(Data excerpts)
.....
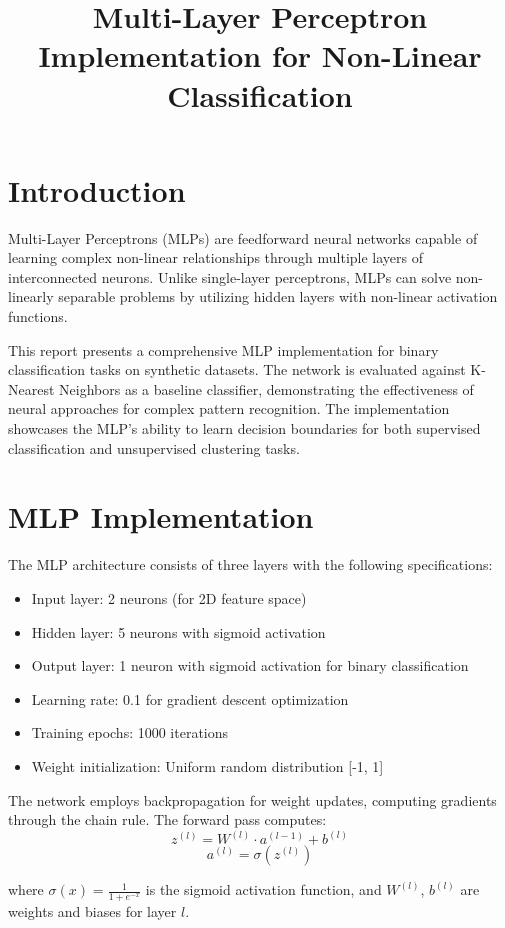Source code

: \documentclass[11pt,a4paper]{article}
\title{Multi-Layer Perceptron Implementation for Non-Linear Classification}
\author{}
\date{}
\begin{document}
\maketitle

\section{Introduction}

Multi-Layer Perceptrons (MLPs) are feedforward neural networks capable of learning complex non-linear relationships through multiple layers of interconnected neurons. Unlike single-layer perceptrons, MLPs can solve non-linearly separable problems by utilizing hidden layers with non-linear activation functions.

This report presents a comprehensive MLP implementation for binary classification tasks on synthetic datasets. The network is evaluated against K-Nearest Neighbors as a baseline classifier, demonstrating the effectiveness of neural approaches for complex pattern recognition. The implementation showcases the MLP's ability to learn decision boundaries for both supervised classification and unsupervised clustering tasks.

\section{MLP Implementation}

The MLP architecture consists of three layers with the following specifications:
\begin{itemize}
\item Input layer: 2 neurons (for 2D feature space)
\item Hidden layer: 5 neurons with sigmoid activation
\item Output layer: 1 neuron with sigmoid activation for binary classification
\item Learning rate: 0.1 for gradient descent optimization
\item Training epochs: 1000 iterations
\item Weight initialization: Uniform random distribution [-1, 1]
\end{itemize}

The network employs backpropagation for weight updates, computing gradients through the chain rule. The forward pass computes:
$$z^{(l)} = W^{(l)} \cdot a^{(l-1)} + b^{(l)}$$
$$a^{(l)} = \sigma(z^{(l)})$$

where $\sigma(x) = \frac{1}{1 + e^{-x}}$ is the sigmoid activation function, and $W^{(l)}$, $b^{(l)}$ are weights and biases for layer $l$.
\end{document}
.....
» **Exercise instructions**
Give an exact copy of every line from the one holding "for layer $l$." through the end of the records, both included, and no other lines.

» **Answer area**
where $\sigma(x) = \frac{1}{1 + e^{-x}}$ is the sigmoid activation function, and $W^{(l)}$, $b^{(l)}$ are weights and biases for layer $l$.
\end{document}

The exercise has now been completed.